[WHAT YOU WILL DO]
Where the records below have a line with "Symbols", that line is to be copied.

Dataset entries

....................

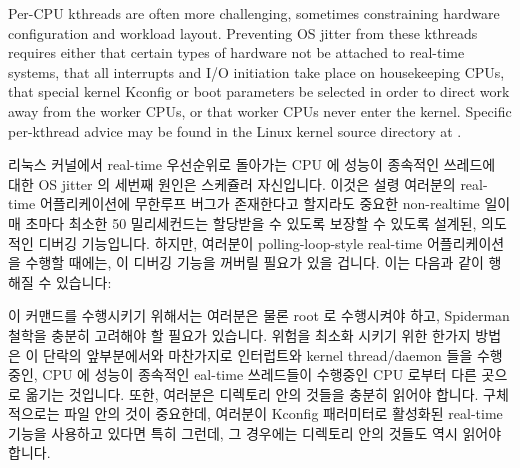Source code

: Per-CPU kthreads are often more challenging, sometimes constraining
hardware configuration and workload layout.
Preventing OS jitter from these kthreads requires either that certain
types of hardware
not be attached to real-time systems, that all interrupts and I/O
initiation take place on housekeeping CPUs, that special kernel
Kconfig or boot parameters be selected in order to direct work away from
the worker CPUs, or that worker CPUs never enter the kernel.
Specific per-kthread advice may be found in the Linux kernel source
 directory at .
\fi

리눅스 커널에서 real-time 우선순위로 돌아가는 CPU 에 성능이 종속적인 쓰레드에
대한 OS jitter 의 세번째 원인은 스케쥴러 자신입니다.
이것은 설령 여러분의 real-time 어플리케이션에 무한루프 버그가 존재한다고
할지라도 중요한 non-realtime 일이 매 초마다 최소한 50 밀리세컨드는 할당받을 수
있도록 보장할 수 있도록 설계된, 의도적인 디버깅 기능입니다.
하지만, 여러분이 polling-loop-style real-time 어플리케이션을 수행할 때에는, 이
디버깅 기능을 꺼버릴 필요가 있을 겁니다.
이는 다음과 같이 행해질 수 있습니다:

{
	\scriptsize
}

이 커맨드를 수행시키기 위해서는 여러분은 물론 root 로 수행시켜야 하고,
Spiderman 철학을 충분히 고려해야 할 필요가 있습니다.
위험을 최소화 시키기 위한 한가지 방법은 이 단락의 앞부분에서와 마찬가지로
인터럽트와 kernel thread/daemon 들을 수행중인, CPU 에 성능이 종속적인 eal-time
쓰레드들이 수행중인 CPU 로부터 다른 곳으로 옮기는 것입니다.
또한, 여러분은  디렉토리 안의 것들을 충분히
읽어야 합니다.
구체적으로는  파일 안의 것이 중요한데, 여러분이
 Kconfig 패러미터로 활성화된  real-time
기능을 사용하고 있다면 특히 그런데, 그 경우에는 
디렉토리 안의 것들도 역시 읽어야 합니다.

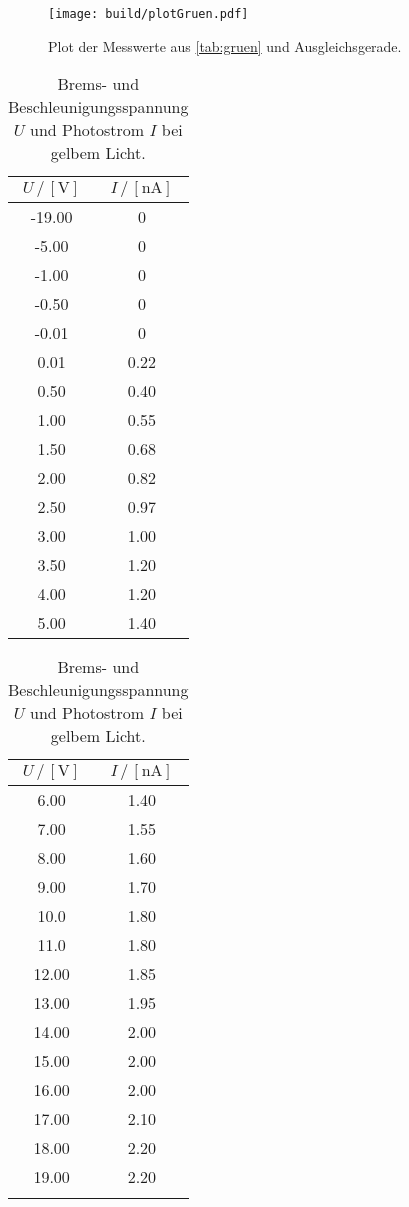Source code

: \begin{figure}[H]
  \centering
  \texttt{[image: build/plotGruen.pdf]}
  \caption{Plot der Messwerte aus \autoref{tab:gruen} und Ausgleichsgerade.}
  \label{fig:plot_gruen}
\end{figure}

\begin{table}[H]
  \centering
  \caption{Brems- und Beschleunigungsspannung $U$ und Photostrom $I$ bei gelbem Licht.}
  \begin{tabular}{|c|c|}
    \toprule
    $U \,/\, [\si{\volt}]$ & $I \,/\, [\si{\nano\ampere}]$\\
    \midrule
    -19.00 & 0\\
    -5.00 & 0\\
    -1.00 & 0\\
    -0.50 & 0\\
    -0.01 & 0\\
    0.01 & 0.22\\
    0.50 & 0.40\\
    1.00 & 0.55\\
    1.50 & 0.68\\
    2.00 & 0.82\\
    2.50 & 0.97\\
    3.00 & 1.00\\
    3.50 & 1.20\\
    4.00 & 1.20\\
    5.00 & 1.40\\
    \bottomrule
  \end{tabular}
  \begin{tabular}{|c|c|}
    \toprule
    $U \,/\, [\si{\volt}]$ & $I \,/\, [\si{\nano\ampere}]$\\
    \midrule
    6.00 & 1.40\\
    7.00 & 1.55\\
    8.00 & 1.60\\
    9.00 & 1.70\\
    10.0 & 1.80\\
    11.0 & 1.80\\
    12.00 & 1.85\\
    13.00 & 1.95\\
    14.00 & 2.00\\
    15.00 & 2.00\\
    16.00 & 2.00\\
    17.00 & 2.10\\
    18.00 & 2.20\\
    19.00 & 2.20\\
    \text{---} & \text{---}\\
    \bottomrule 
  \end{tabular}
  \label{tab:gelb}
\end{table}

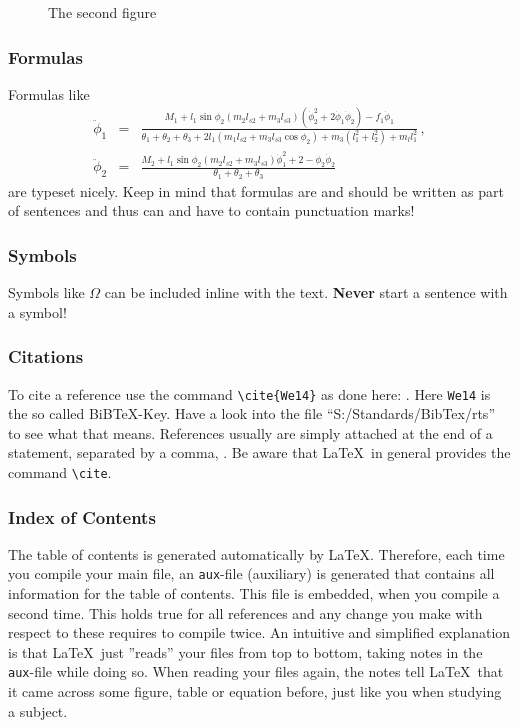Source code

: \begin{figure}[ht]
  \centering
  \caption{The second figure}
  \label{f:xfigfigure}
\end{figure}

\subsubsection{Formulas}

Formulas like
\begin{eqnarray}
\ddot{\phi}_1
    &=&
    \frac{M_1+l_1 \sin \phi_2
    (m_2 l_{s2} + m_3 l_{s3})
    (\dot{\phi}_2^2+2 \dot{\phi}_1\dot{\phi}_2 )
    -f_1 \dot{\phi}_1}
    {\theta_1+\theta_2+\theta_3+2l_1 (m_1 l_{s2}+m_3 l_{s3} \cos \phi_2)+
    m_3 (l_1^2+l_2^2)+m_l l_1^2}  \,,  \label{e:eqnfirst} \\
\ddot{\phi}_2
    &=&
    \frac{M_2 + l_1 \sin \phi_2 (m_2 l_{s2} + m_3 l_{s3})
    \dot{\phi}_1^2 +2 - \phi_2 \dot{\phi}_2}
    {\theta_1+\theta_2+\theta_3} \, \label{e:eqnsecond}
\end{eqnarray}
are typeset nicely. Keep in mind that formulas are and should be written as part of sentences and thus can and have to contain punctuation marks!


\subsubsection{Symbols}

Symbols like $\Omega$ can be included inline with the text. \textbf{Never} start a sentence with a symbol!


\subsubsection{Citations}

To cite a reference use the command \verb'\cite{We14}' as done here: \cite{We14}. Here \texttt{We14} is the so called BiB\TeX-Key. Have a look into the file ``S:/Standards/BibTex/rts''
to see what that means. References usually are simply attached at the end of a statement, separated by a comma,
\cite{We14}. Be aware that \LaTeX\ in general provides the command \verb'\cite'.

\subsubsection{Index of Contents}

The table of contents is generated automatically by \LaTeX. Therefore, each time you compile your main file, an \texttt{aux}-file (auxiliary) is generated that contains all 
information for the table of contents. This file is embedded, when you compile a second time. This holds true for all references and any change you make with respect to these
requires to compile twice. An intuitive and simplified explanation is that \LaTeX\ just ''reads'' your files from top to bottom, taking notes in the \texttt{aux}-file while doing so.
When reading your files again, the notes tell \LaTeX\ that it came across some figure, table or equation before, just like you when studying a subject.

....................

[RESULT OF THIS TASK]
\subsubsection{Symbols}
Symbols like $\Omega$ can be included inline with the text. \textbf{Never} start a sentence with a symbol!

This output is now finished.